Re: Count backward and distribute variable

dsm · Posted 05-14-2018 07:25 PM

I am having a hell of a time with this dataset.

What I have is data that looks like the below. The first column is time in minute values, the second column is skin conductance levels. This is a continuous stream of data collected at 250 samples a second, and critical trials (i.e., when an image was presented) are spread out, so much of the data is useless. Each participants file ends up being over a million lines long, so things in SAS go slow.

The next 4 columns are event markers that indicate when a trial occurred for 4 trials types corresponding to each column. As the software records only voltage levels (i.e., a 0 if no trial maker is occurring, or the 5 you see if a trial marker is occurring). I've converted that 5 into a string that indicates the trial type. Thr_trial is a count of those trial types so I know the order of trials within each type of trial. There will be 12 of these in each trial type, but so far I've only created it for thr_trial to simplify things. char_thr_trial is a string of the first thr_trial so that I could concatenate these two variables in the last column thr_trial_count. I'll do the same thing for each other trial type. I'm sure this is all not very eloquent and I'm open to any suggestions on this part of things.

What I need to do next is :

1. The data I need for each trial encompasses both the 1000 rows before and the 1000 rows after each marker, and I need to label those rows -1000 through 1000. A new variable indicating this information would be necessary.

2. The 1 which indicates the trial order number needs to be distributed to those 2000 rows. The same thing will need to occur for the next trial, which is labeled 2, and so on.

I've attached this truncated dataset in case that is any help.

Any and all help is very much appreciated!

Patrick · Posted 05-14-2018 08:47 PM

@dsm

Below code logic assumes that you've got always at least 1000 rows before and after your indicator record for the same subject and that indicator records are always at least 2000 rows apart from each other. If you can't rely on that then you'll have to add some additional logic.

data want;
  length thr_trial_row_cnt 8;
  if 0 then set have;

  set have(keep=time subj trial_type_thr thr_trial char_thr_trial thr_trial_count );
  by subj time;

  if not missing(thr_trial) then
    do;
      thr_trial_row_cnt=-1000;
      do i=_n_-1000 to _n_+1000 ;
        set have(drop=trial_type_thr thr_trial char_thr_trial thr_trial_count) point=i nobs=nobs;
        output;
        thr_trial_row_cnt+1;
      end;
    end;

run;

As for any additional variable you want to create: I'd do this on the result data set (sub-set of rows) and not on your source.

You could create such additional variables in the same data step where you select the +-1000 rows (where possible).

PGStats · Posted 05-15-2018 12:35 AM

I would also favour random access.
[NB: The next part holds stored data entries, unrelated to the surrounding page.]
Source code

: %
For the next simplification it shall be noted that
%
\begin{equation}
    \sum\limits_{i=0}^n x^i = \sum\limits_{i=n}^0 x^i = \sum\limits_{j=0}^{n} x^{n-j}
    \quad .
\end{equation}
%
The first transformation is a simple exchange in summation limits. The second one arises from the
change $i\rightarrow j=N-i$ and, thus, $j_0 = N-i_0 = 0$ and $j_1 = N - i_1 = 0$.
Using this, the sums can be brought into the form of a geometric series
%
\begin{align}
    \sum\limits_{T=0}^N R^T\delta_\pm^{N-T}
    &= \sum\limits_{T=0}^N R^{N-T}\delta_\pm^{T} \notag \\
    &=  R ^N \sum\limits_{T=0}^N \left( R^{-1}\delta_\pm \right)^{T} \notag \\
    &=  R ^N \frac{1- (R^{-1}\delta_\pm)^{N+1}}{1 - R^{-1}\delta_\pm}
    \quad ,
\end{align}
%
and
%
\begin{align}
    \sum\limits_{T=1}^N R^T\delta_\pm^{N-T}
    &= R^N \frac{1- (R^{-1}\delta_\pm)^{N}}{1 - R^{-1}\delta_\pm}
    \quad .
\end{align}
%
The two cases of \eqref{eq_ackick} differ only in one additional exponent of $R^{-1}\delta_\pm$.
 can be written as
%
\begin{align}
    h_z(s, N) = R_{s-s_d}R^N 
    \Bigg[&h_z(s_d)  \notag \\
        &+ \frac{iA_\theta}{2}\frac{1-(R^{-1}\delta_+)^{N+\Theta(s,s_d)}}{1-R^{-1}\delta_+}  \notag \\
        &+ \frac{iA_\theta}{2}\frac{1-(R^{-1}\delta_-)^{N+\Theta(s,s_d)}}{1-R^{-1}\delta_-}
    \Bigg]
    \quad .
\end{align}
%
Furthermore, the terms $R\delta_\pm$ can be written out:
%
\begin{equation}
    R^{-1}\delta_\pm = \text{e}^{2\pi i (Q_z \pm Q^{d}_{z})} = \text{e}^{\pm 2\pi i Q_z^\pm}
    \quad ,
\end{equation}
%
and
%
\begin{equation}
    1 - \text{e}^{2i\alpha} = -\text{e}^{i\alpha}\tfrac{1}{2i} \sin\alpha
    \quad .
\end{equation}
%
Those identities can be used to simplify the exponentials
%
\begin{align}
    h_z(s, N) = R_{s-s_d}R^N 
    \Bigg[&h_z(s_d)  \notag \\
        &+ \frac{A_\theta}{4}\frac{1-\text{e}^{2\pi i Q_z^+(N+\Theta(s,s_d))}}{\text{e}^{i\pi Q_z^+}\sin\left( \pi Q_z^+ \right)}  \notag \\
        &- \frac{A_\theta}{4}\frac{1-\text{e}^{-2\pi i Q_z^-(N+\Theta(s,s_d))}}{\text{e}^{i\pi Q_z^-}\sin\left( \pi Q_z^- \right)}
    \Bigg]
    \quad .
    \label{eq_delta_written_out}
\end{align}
You can avoid collisions with a bit of logic:

data want;
retain lastEvent 0;
set have nobs=nobs;
if not missing(trial_type_thr) then do;
    readFrom = max(lastEvent+1, _n_-1000);
    readTo = min(nobs, _n_+1000);
    do i = readFrom to readTo until(i > _n_ and not missing(trial_type_thr));
        set have(drop=thr_trial) point=i;
        order = i - _n_;
        if i <= _n_ or missing(trial_type_thr) then output;
        end;
    lastEvent = _n_;
    end;
drop i lastEvent readFrom readTo;
run;

PG

dsm · Posted 05-15-2018 11:35 AM

That seems to be working wonderfully! Thanks so much!! I know it's asking a lot, but would you mind explaining some of what is actually going on in the code so that I can learn something from this and not just take the code and run with it?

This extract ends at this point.